Medical stress aside, the fear of not being able to watch my children grow up haunted me everyday. I looked into memory development in children, wondering how much would a 10-month-old and a four-year-old remember. The answer was not much. I thought about starting a journal or making a video of myself for my kids. I ended up just holding them close every chance I got and prayed like there was no tomorrow. “I love my children. I will survive this.” This was my desperate – but earnest – mantra.
I spoke with oncology social workers about how to best tell my 4-year-old son about my condition. Use simple terms, share your feelings but don’t scare him, maintain normal routines but let him know that you may not be able to do some of the things that you both used to do together and suggest substitutes. So I put away our Twister mat and bought Junior Monopoly and more Lego blocks.
I’m in awe of children’s ability to grasp difficult, grown-up concepts. After I explained that a lump in my chest was making me sick and the doctors were going to help me get rid it, my son, an avid Star Wars fan, pressed his palm to my chest, “I’m going to push Jedi – ten, no, fifty-five of them, and that’s a lot! – in you to destroy that lump.” I hugged him, “Thank you, my little Luke Skywalker.”
The morning of my surgery, I quietly peeked into my daughter’s room.
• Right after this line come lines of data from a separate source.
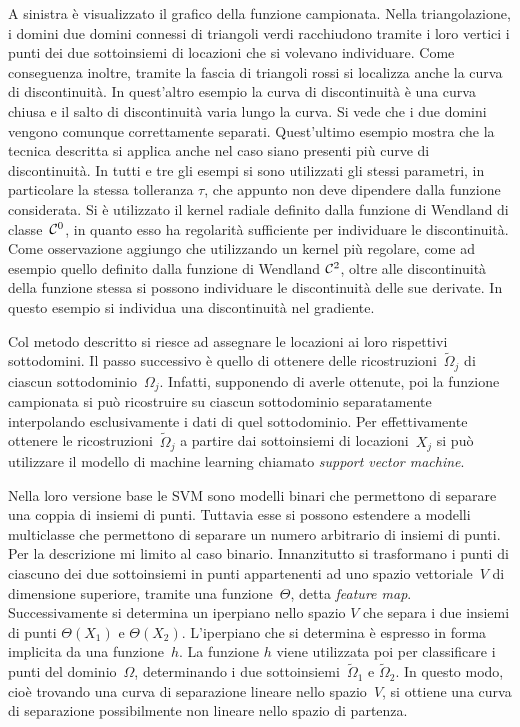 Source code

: A sinistra è visualizzato il grafico della funzione campionata.
Nella triangolazione, i domini due domini connessi di triangoli verdi racchiudono tramite i loro vertici i punti dei due sottoinsiemi di locazioni che si volevano individuare.   Come conseguenza inoltre, tramite la fascia di triangoli rossi si localizza anche la curva di discontinuità.\nl
In quest’altro esempio la curva di discontinuità è una curva chiusa e il salto di discontinuità varia lungo la curva.  Si vede che i due domini vengono comunque correttamente separati.\nl 
Quest’ultimo esempio mostra che la tecnica descritta si applica anche nel caso siano presenti più curve di discontinuità.  In tutti e tre gli esempi si sono utilizzati gli stessi parametri, in particolare la stessa tolleranza $\tau$, che appunto non deve dipendere dalla funzione considerata.  Si è utilizzato il kernel radiale definito dalla funzione di Wendland di classe~${\cal C}^0$, in quanto esso ha regolarità sufficiente per individuare le discontinuità.
\nl
Come osservazione aggiungo  che utilizzando un kernel più regolare, come ad esempio quello definito dalla funzione di Wendland ${\cal C}^2$, oltre alle discontinuità della funzione stessa si possono individuare le discontinuità delle sue derivate.  In questo esempio si individua una discontinuità nel gradiente.



Col metodo descritto si riesce ad assegnare le locazioni ai loro rispettivi sottodomini.  Il passo successivo è quello di ottenere delle ricostruzioni~$\tilde\Omega_j$ di ciascun sottodominio~$\Omega_j$.  Infatti, supponendo di averle ottenute, poi la funzione campionata si può ricostruire su ciascun sottodominio separatamente interpolando esclusivamente i dati di quel sottodominio.
Per effettivamente ottenere le ricostruzioni~$\tilde\Omega_j$ a partire dai sottoinsiemi di locazioni~$X_j$ si può utilizzare il modello di machine learning chiamato {\em support vector machine}.



Nella loro versione base le SVM sono modelli binari che permettono di separare una coppia di insiemi di punti.  Tuttavia esse si possono estendere a modelli multiclasse che permettono di separare un numero arbitrario di insiemi di punti.
Per la descrizione mi limito al caso binario.
Innanzitutto si trasformano i punti di ciascuno dei due sottoinsiemi in punti appartenenti ad  uno spazio vettoriale~$V$ di dimensione superiore, tramite una funzione~$\Theta$, detta {\em feature map}.  
 Successivamente si determina un iperpiano nello spazio $V$ che separa i due insiemi di punti $\Theta(X_1)$ e $\Theta(X_2)$. 
L’iperpiano che si determina è espresso in forma implicita da una funzione~$h$.  La funzione $h$ viene utilizzata poi per classificare i punti del dominio~$\Omega$, determinando i due sottoinsiemi~$\tilde\Omega_1$ e $\tilde\Omega_2$.    
In questo modo, cioè trovando una curva di separazione lineare nello spazio~$V$, si ottiene una curva di separazione possibilmente non lineare nello spazio di partenza.


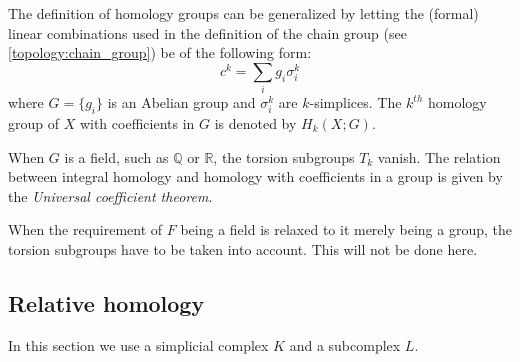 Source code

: 	\begin{construct}
		The definition of homology groups can be generalized by letting the (formal) linear combinations used in the definition of the chain group (see \ref{topology:chain_group}) be of the following form:
		\begin{equation}
			c^k = \sum_ig_i\sigma_i^k
		\end{equation}
		where $G = \{g_i\}$ is an Abelian group and $\sigma_i^k$ are $k$-simplices. The $k^{th}$ homology group of $X$ with coefficients in $G$ is denoted by $H_k(X; G)$.
	\end{construct}
	\begin{property}
		When $G$ is a field, such as $\mathbb{Q}$ or $\mathbb{R}$, the torsion subgroups $T_k$ vanish. The relation between integral homology and homology with coefficients in a group is given by the \textit{Universal coefficient theorem}.
	\end{property}
	
	\begin{remark*}
		When the requirement of $F$ being a field is relaxed to it merely being a group, the torsion subgroups have to be taken into account. This will not be done here.
	\end{remark*}
	
\subsection{Relative homology}

	In this section we use a simplicial complex $K$ and a subcomplex $L$.
	

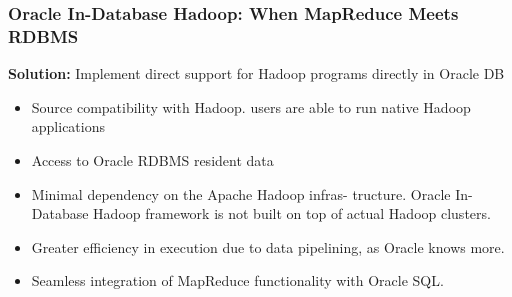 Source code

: % 
% 
% 
% 
% 
% 
% 
% 


\begin{frame} [plain] %
\frametitle{Oracle In-Database Hadoop: When MapReduce Meets RDBMS}

\textbf{Solution:} Implement direct support for Hadoop programs directly in Oracle DB
\begin{itemize}
\item  Source compatibility with Hadoop. users are
able to run native Hadoop applications
 
\item Access to Oracle RDBMS resident data 
 
\item Minimal dependency on the Apache Hadoop infras-
tructure. Oracle In-Database Hadoop framework
is not built on top of actual Hadoop clusters.
 
\item Greater efficiency in execution due to data pipelining,
as Oracle knows more.

\item  Seamless integration of MapReduce functionality with
Oracle SQL. 
\end{itemize}
\end{frame}











% 
% 
% 


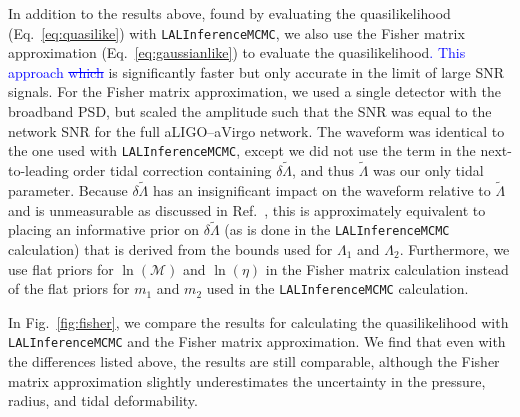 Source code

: \documentclass[twocolumn,prd,amssymb,aps,nofootinbib,showpacs,epsf]{revtex4}
\newcommand\les[2]{\textcolor{blue}{{#1}\sout{#2}}}
\begin{document}
In addition to the results above, found by evaluating the quasilikelihood (Eq.~\eqref{eq:quasilike}) with \texttt{LALInferenceMCMC}, we also use the Fisher matrix approximation (Eq.~\eqref{eq:gaussianlike}) to evaluate the quasilikelihood\les{.  This approach }{which} is significantly faster but only accurate in the limit of large SNR signals. For the Fisher matrix approximation, we used a single detector with the broadband PSD, but scaled the amplitude such that the SNR was equal to the network SNR for the full aLIGO--aVirgo network. The waveform was identical to the one used with \texttt{LALInferenceMCMC}, except we did not use the term in the next-to-leading order tidal correction containing $\delta\tilde\Lambda$, and thus $\tilde\Lambda$ was our only tidal parameter. Because $\delta\tilde\Lambda$ has an insignificant impact on the waveform relative to $\tilde\Lambda$ and is unmeasurable as discussed in Ref.~\cite{WadeCreightonOchsner2014}, this is approximately equivalent to placing an informative prior on $\delta\tilde\Lambda$ (as is done in the \texttt{LALInferenceMCMC} calculation) that is derived from the bounds used for $\Lambda_1$ and $\Lambda_2$. Furthermore, we use flat priors for $\ln(\mathcal{M})$ and $\ln(\eta)$ in the Fisher matrix calculation instead of the flat priors for $m_1$ and $m_2$ used in the \texttt{LALInferenceMCMC} calculation.

In Fig.~\ref{fig:fisher}, we compare the results for calculating the quasilikelihood with \texttt{LALInferenceMCMC} and the Fisher matrix approximation.  We find that even with the differences listed above, the results are still comparable, although the Fisher matrix approximation slightly underestimates the uncertainty in the pressure, radius, and tidal deformability.
\end{document}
She was still asleep. I blew her a kiss and closed the door. Awoken by my husband’s and my footsteps and hushed voices, my son was watching me from outside his room. I told him I was going to the hospital to get better. “If you miss me, just call. I promise to answer my phone.” He frowned, “But I don’t have your number.” I wanted to cry.
Tears brimming, I wrote down my cell phone number and handed it to him, “Okay?” He nodded and, again, pressed his palm to my chest.
So armed with an army of Jedi, a team of healthcare experts, and the support of family and friends, I slew my monster. I had a partial mastectomy with TUG flap reconstruction. The biopsy results showed Ductal Carcinoma In Situ, stage 0. The tumor measured at 5.5 cm. I needed 28 treatments of radiation.
After four long days at the hospital, I came home but not before stopping by a bakery to buy treats. I wanted a joyful homecoming, to see my children’s laughing faces covered with frosting, to make up for not being able to pick them up for six weeks because of my surgery. My daughter had quickly learned to go to my husband to be held, but to me for kisses and snuggles. My son, instead of playing kickball with me, kicked my butt in Junior Monopoly. In between my radiation treatments and visits from homecare health professionals, we found our new normal.
The day before Christmas and three days shy of my six-week mark, I called my surgeon’s office. “Can I PLEASE get clearance to pick up my kids? It’s Christmas, after all!” So on Christmas morning, I lifted my son and daughter up and into my arms. It was the best present:for me and for them.
The other day, I was chasing my children around the Disney Store and came across a women’s T-shirt with a glass slipper and the line, “And she lived happily ever after:” I bought that shirt. I know life is not that simple and the fear of my disease returning is ever present. But for the moment, I have my happy ending. If I had any words of wisdom for my children, I’d tell them, “Cherish the present because it’s all you really have. As for the rest, hope for the best. That’s what your mommy did!”